Vor exakt einem Jahr - am 25. Juli 2021 - hatte Saied den damaligen Regierungschef abgesetzt und das Parlament gezwungen, seine Arbeit auszusetzen. Später löste er das Parlament schließlich ganz auf. Der Präsident entließ zudem wegen mutmaßlicher Korruption Dutzende Richter. Das Land ist seitdem gespalten zwischen Anhängern und Gegnern dieser Schritte. Seit Monaten kommt es immer wieder zu Protesten für und gegen den Präsidenten.
Keine Kontrollinstanz für Präsidenten
Der neue Verfassungsentwurf sieht derweil keine Instanz mehr vor, die den Präsidenten kontrollieren oder ihn gar des Amtes entheben könnte. Das Verfassungsreferendum wird auch als Entscheidung über Saieds bisherige Führung angesehen.
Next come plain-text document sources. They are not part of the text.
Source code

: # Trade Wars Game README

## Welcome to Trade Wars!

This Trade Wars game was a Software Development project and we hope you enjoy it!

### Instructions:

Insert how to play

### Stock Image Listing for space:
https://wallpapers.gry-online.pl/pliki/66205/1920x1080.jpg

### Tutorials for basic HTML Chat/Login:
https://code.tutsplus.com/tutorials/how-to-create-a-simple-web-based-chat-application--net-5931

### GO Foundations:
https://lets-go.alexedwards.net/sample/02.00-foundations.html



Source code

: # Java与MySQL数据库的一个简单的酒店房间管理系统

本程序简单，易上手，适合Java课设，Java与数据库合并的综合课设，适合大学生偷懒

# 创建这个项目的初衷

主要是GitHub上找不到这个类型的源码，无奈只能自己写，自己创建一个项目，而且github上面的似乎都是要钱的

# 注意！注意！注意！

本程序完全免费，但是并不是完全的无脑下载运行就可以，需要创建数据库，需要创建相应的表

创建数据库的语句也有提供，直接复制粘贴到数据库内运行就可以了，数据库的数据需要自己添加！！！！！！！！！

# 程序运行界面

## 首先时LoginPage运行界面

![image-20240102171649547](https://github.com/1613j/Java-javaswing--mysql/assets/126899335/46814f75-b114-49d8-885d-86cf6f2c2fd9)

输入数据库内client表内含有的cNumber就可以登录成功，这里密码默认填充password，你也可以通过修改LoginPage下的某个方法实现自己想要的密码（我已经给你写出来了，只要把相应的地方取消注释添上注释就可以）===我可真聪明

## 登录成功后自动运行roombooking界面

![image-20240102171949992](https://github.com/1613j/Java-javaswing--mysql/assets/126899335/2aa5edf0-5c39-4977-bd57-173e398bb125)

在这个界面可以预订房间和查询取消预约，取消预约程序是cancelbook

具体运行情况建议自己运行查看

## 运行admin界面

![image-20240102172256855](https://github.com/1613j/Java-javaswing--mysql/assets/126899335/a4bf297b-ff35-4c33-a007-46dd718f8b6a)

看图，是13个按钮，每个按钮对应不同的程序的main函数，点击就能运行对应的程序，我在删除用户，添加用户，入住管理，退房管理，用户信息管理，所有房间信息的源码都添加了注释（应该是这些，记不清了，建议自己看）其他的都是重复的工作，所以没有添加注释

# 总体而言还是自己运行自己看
Die Menschen im Land haben drängende Sorgen: Viele Tunesier sind heute ärmer als noch zu Zeiten des Langzeitherrschers Zine El Abidine Ben Ali, der 2011 durch Massenproteste aus dem Amt gedrängt wurde. Sie glauben deshalb nicht, dass die Demokratie geeignet ist, um die wirtschaftlichen Probleme des Landes zu bewältigen. Aber auch Saieds politischer Umbau hat bisher nicht zu einer Verbesserung der Lebensverhältnisse geführt.
Opposition: Referendum ist illegetim
Tunesien war nach den arabischen Aufständen ab 2010 als einziges Land der Region der Wandel zur Demokratie gelungen. Die neue Verfassung würde aber viele demokratische Errungenschaften zunichtemachen.
Die Opposition rief zum Boykott des Referendums auf. Sie betrachtet den gesamten Prozess als illegitim. Die neue Verfassung tritt bei einfacher Mehrheit für den Entwurf in Kraft - unabhängig von der Wahlbeteiligung.